-- Opening Marker --

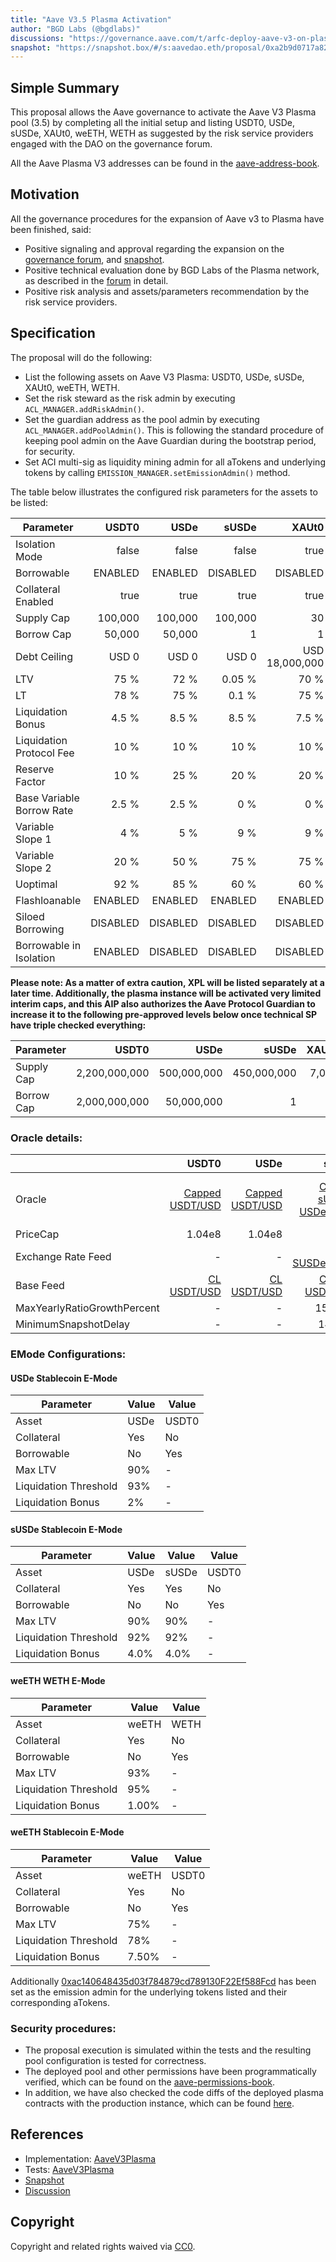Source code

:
 ```yaml
---
title: "Aave V3.5 Plasma Activation"
author: "BGD Labs (@bgdlabs)"
discussions: "https://governance.aave.com/t/arfc-deploy-aave-v3-on-plasma/21494"
snapshot: "https://snapshot.box/#/s:aavedao.eth/proposal/0xa2b9d0717a82a111acc27e514bed07caa9b8636c12dd68fb61ae4dc57503c3cd"
---
```


## Simple Summary

This proposal allows the Aave governance to activate the Aave V3 Plasma pool (3.5) by completing all the initial setup and listing USDT0, USDe, sUSDe, XAUt0, weETH, WETH as suggested by the risk service providers engaged with the DAO on the governance forum.

All the Aave Plasma V3 addresses can be found in the [aave-address-book](https://github.com/bgd-labs/aave-address-book/blob/a0c2498d496421565ca1a6c87f5b3e10e5bcc65b/src/AaveV3Plasma.sol).

## Motivation

All the governance procedures for the expansion of Aave v3 to Plasma have been finished, said:

- Positive signaling and approval regarding the expansion on the [governance forum](https://governance.aave.com/t/arfc-deploy-aave-v3-on-plasma/21494), and [snapshot](https://snapshot.box/#/s:aavedao.eth/proposal/0xa2b9d0717a82a111acc27e514bed07caa9b8636c12dd68fb61ae4dc57503c3cd).
- Positive technical evaluation done by BGD Labs of the Plasma network, as described in the [forum](https://governance.aave.com/t/bgd-aave-plasma-infrastructure-technical-evaluation/23133) in detail.
- Positive risk analysis and assets/parameters recommendation by the risk service providers.

## Specification

The proposal will do the following:

- List the following assets on Aave V3 Plasma: USDT0, USDe, sUSDe, XAUt0, weETH, WETH.
- Set the risk steward as the risk admin by executing `ACL_MANAGER.addRiskAdmin()`.
- Set the guardian address as the pool admin by executing `ACL_MANAGER.addPoolAdmin()`. This is following the standard procedure of keeping pool admin on the Aave Guardian during the bootstrap period, for security.
- Set ACI multi-sig as liquidity mining admin for all aTokens and underlying tokens by calling `EMISSION_MANAGER.setEmissionAdmin()` method.

The table below illustrates the configured risk parameters for the assets to be listed:

| Parameter                 |    USDT0 |     USDe |    sUSDe |          XAUt0 |    weETH |     WETH |
| ------------------------- | -------: | -------: | -------: | -------------: | -------: | -------: |
| Isolation Mode            |    false |    false |    false |           true |    false |    false |
| Borrowable                |  ENABLED |  ENABLED | DISABLED |       DISABLED | DISABLED |  ENABLED |
| Collateral Enabled        |     true |     true |     true |           true |     true |     true |
| Supply Cap                |  100,000 |  100,000 |  100,000 |             30 |       20 |       20 |
| Borrow Cap                |   50,000 |   50,000 |        1 |              1 |        1 |       10 |
| Debt Ceiling              |    USD 0 |    USD 0 |    USD 0 | USD 18,000,000 |    USD 0 |    USD 0 |
| LTV                       |     75 % |     72 % |   0.05 % |           70 % |   0.05 % |   80.5 % |
| LT                        |     78 % |     75 % |    0.1 % |           75 % |    0.1 % |     83 % |
| Liquidation Bonus         |    4.5 % |    8.5 % |    8.5 % |          7.5 % |      7 % |    5.5 % |
| Liquidation Protocol Fee  |     10 % |     10 % |     10 % |           10 % |     10 % |     10 % |
| Reserve Factor            |     10 % |     25 % |     20 % |           20 % |     20 % |     15 % |
| Base Variable Borrow Rate |    2.5 % |    2.5 % |      0 % |            0 % |      0 % |      0 % |
| Variable Slope 1          |      4 % |      5 % |      9 % |            9 % |      9 % |     2.7% |
| Variable Slope 2          |     20 % |     50 % |     75 % |           75 % |     75 % |      20% |
| Uoptimal                  |     92 % |     85 % |     60 % |           60 % |     60 % |     92 % |
| Flashloanable             |  ENABLED |  ENABLED |  ENABLED |        ENABLED |  ENABLED |  ENABLED |
| Siloed Borrowing          | DISABLED | DISABLED | DISABLED |       DISABLED | DISABLED | DISABLED |
| Borrowable in Isolation   |  ENABLED | DISABLED | DISABLED |       DISABLED | DISABLED | DISABLED |

**Please note: As a matter of extra caution, XPL will be listed separately at a later time. Additionally, the plasma instance will be activated very limited interim caps, and this AIP also authorizes the Aave Protocol Guardian to increase it to the following pre-approved levels below once technical SP have triple checked everything:**

| Parameter  |         USDT0 |        USDe |       sUSDe | XAUt0 |  weETH |   WETH |
| ---------- | ------------: | ----------: | ----------: | ----: | -----: | -----: |
| Supply Cap | 2,200,000,000 | 500,000,000 | 450,000,000 | 7,000 | 10,000 | 80,000 |
| Borrow Cap | 2,000,000,000 |  50,000,000 |           1 |     1 |      1 | 10,000 |

### Oracle details:

|                             |                                                                                       USDT0 |                                                                                        USDe |                                                                                                 sUSDe |                                                                                                      weETH |                                                                                WETH |                                                                               XAUt0 |
| --------------------------- | ------------------------------------------------------------------------------------------: | ------------------------------------------------------------------------------------------: | ----------------------------------------------------------------------------------------------------: | ---------------------------------------------------------------------------------------------------------: | ----------------------------------------------------------------------------------: | ----------------------------------------------------------------------------------: |
| Oracle                      | [Capped USDT/USD](https://plasmascan.to/address/0xdBbB0b5DD13E7AC9C56624834ef193df87b022c3) | [Capped USDT/USD](https://plasmascan.to/address/0xdBbB0b5DD13E7AC9C56624834ef193df87b022c3) | [Capped sUSDe / USDe / USD](https://plasmascan.to/address/0x8416952b92dC839c4378C3f566A486b438dD43d7) | [Capped weETH / eETH(ETH) / USD](https://plasmascan.to/address/0x3f14D35c276d3c4D13e47Dd733a815F12292eeb1) | [ETH/USD](https://plasmascan.to/address/0x43A7dd2125266c5c4c26EB86cd61241132426Fe7) | [XAU/USD](https://plasmascan.to/address/0x921371Fa4d4A30cD350D29762ccB8A5861724E29) |
| PriceCap                    |                                                                                      1.04e8 |                                                                                      1.04e8 |                                                                                                     - |                                                                                                          - |                                                                                   - |                                                                                   - |
| Exchange Rate Feed          |                                                                                           - |                                                                                           - |             [CL SUSDe/USDe](https://plasmascan.to/address/0x802033dc696B92e5ED5bF68E1750F7Ed3329eabD) |                   [CL weETH/ETH](https://plasmascan.to/address/0x00D7d8816E969EA6cA9125c3f5D279f9a6D253f6) |                                                                                   - |                                                                                   - |
| Base Feed                   |    [CL USDT/USD](https://plasmascan.to/address/0x70b77FcdbE2293423e41AdD2FB599808396807BC/) |    [CL USDT/USD](https://plasmascan.to/address/0x70b77FcdbE2293423e41AdD2FB599808396807BC/) |           [Capped USDT/USD](https://plasmascan.to/address/0xdBbB0b5DD13E7AC9C56624834ef193df87b022c3) |                                                                                                          - |                                                                                   - |                                                                                   - |
| MaxYearlyRatioGrowthPercent |                                                                                           - |                                                                                           - |                                                                                               15.19 % |                                                                                                     8.75 % |                                                                                   - |                                                                                   - |
| MinimumSnapshotDelay        |                                                                                           - |                                                                                           - |                                                                                               14 days |                                                                                                     7 days |                                                                                   - |                                                                                   - |

### EMode Configurations:

#### USDe Stablecoin E-Mode

| **Parameter**         | **Value** | **Value** |
| --------------------- | --------- | --------- |
| Asset                 | USDe      | USDT0     |
| Collateral            | Yes       | No        |
| Borrowable            | No        | Yes       |
| Max LTV               | 90%       | -         |
| Liquidation Threshold | 93%       | -         |
| Liquidation Bonus     | 2%        | -         |

#### sUSDe Stablecoin E-Mode

| **Parameter**         | **Value** | **Value** | **Value** |
| --------------------- | --------- | --------- | --------- |
| Asset                 | USDe      | sUSDe     | USDT0     |
| Collateral            | Yes       | Yes       | No        |
| Borrowable            | No        | No        | Yes       |
| Max LTV               | 90%       | 90%       | -         |
| Liquidation Threshold | 92%       | 92%       | -         |
| Liquidation Bonus     | 4.0%      | 4.0%      | -         |

#### weETH WETH E-Mode

| **Parameter**         | **Value** | **Value** |
| --------------------- | --------- | --------- |
| Asset                 | weETH     | WETH      |
| Collateral            | Yes       | No        |
| Borrowable            | No        | Yes       |
| Max LTV               | 93%       | -         |
| Liquidation Threshold | 95%       | -         |
| Liquidation Bonus     | 1.00%     | -         |

#### weETH Stablecoin E-Mode

| **Parameter**         | **Value** | **Value** |
| --------------------- | --------- | --------- |
| Asset                 | weETH     | USDT0     |
| Collateral            | Yes       | No        |
| Borrowable            | No        | Yes       |
| Max LTV               | 75%       | -         |
| Liquidation Threshold | 78%       | -         |
| Liquidation Bonus     | 7.50%     | -         |

Additionally [0xac140648435d03f784879cd789130F22Ef588Fcd](https://plasmascan.to/address/0xac140648435d03f784879cd789130F22Ef588Fcd) has been set as the emission admin for the underlying tokens listed and their corresponding aTokens.

### Security procedures:

- The proposal execution is simulated within the tests and the resulting pool configuration is tested for correctness.
- The deployed pool and other permissions have been programmatically verified, which can be found on the [aave-permissions-book](https://github.com/aave-dao/aave-permissions-book/blob/b7eab1b00898a92f8acb84afade0cb01187f5b9c/out/PLASMA-V3.md#contracts).
- In addition, we have also checked the code diffs of the deployed plasma contracts with the production instance, which can be found [here](https://github.com/bgd-labs/aave-v3-origin/pull/4).

## References

- Implementation: [AaveV3Plasma](https://github.com/bgd-labs/aave-proposals-v3/blob/main/src/20250917_AaveV3Plasma_AaveV35PlasmaActivation/AaveV3Plasma_AaveV35PlasmaActivation_20250917.sol)
- Tests: [AaveV3Plasma](https://github.com/bgd-labs/aave-proposals-v3/blob/main/src/20250917_AaveV3Plasma_AaveV35PlasmaActivation/AaveV3Plasma_AaveV35PlasmaActivation_20250917.t.sol)
- [Snapshot](https://snapshot.box/#/s:aavedao.eth/proposal/0xa2b9d0717a82a111acc27e514bed07caa9b8636c12dd68fb61ae4dc57503c3cd)
- [Discussion](https://governance.aave.com/t/arfc-deploy-aave-v3-on-plasma/21494)

## Copyright

Copyright and related rights waived via [CC0](https://creativecommons.org/publicdomain/zero/1.0/).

-- Closing Marker --

* [What to do]:
Pull together all lines from the data that mention the word "tokens".

* [Response to the task]:
- Set ACI multi-sig as liquidity mining admin for all aTokens and underlying tokens by calling `EMISSION_MANAGER.setEmissionAdmin()` method.
Additionally [0xac140648435d03f784879cd789130F22Ef588Fcd](https://plasmascan.to/address/0xac140648435d03f784879cd789130F22Ef588Fcd) has been set as the emission admin for the underlying tokens listed and their corresponding aTokens.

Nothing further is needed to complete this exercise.